Nothing in the records below should be altered in the copy, although the pictures must be left out.

---- INPUT

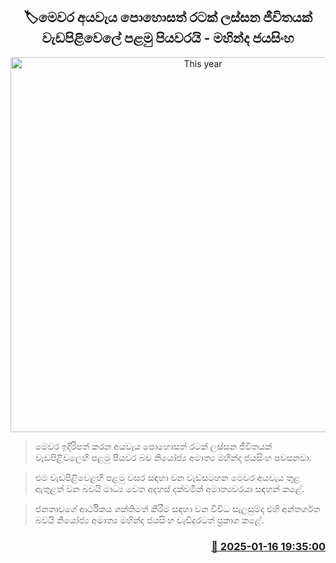 <p align='center'><b><h2 align='center' title='This year's budget is the first step in the "A Rich Country, a Beautiful Life" program - Mahinda Jayasinghe'>🏷මෙවර අයවැය පොහොසත් රටක් ලස්සන ජීවිතයක් වැඩපිළිවෙලේ පළමු පියවරයි - මහින්ද ජයසිංහ</h2></b></p>
<p align='center'><img src='https://helakuru.sgp1.cdn.digitaloceanspaces.com/esana/images/lib/mahinda-jayasinhe-media-new.jpg' width='600' alt='This year's budget is the first step in the "A Rich Country, a Beautiful Life" program - Mahinda Jayasinghe'></p>

> මෙවර ඉදිරිපත් කරන අයවැය පොහොසත් රටක් ලස්සන ජීවිතයක් වැඩපිළිවලෙහි පළමු පියවර බව නියෝජ්‍ය අමාත්‍ය මහින්ද ජයසිංහ පවසනවා.

> එම වැඩපිළිවෙළහි පළමු වසර සඳහා වන වැඩසටහන මෙවර අයවැය තුළ ඇතුළත් වන බවයි මාධ්‍ය වෙත අදහස් දක්වමින් අමාත්‍යවරයා සඳහන් කළේ.

> ජනතාවගේ ආර්ථිකය ශක්තිමත් කිරීම සඳහා වන විවිධ සැලසුම්ද එහි අන්තර්ගත බවයි නියෝජ්‍ය අමාත්‍ය මහින්ද ජයසිංහ වැඩිදුරටත් ප්‍රකාශ කළේ. 



<h3 align='right'><a href='https://www.helakuru.lk/esana/p/106627/'>📅 2025-01-16 19:35:00</a></h3>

--------

_THE COMPLETED TASK_
 <p align='center'><b><h2 align='center' title='This year's budget is the first step in the "A Rich Country, a Beautiful Life" program - Mahinda Jayasinghe'>🏷මෙවර අයවැය පොහොසත් රටක් ලස්සන ජීවිතයක් වැඩපිළිවෙලේ පළමු පියවරයි - මහින්ද ජයසිංහ</h2></b></p>
<p align='center'><img src='https://helakuru.sgp1.cdn.digitaloceanspaces.com/esana/images/lib/mahinda-jayasinhe-media-new.jpg' width='600' alt='This year's budget is the first step in the "A Rich Country, a Beautiful Life" program - Mahinda Jayasinghe'></p>

> මෙවර ඉදිරිපත් කරන අයවැය පොහොසත් රටක් ලස්සන ජීවිතයක් වැඩපිළිවලෙහි පළමු පියවර බව නියෝජ්‍ය අමාත්‍ය මහින්ද ජයසිංහ පවසනවා.

> එම වැඩපිළිවෙළහි පළමු වසර සඳහා වන වැඩසටහන මෙවර අයවැය තුළ ඇතුළත් වන බවයි මාධ්‍ය වෙත අදහස් දක්වමින් අමාත්‍යවරයා සඳහන් කළේ.

> ජනතාවගේ ආර්ථිකය ශක්තිමත් කිරීම සඳහා වන විවිධ සැලසුම්ද එහි අන්තර්ගත බවයි නියෝජ්‍ය අමාත්‍ය මහින්ද ජයසිංහ වැඩිදුරටත් ප්‍රකාශ කළේ. 



<h3 align='right'><a href='https://www.helakuru.lk/esana/p/106627/'>📅 2025-01-16 19:35:00</a></h3>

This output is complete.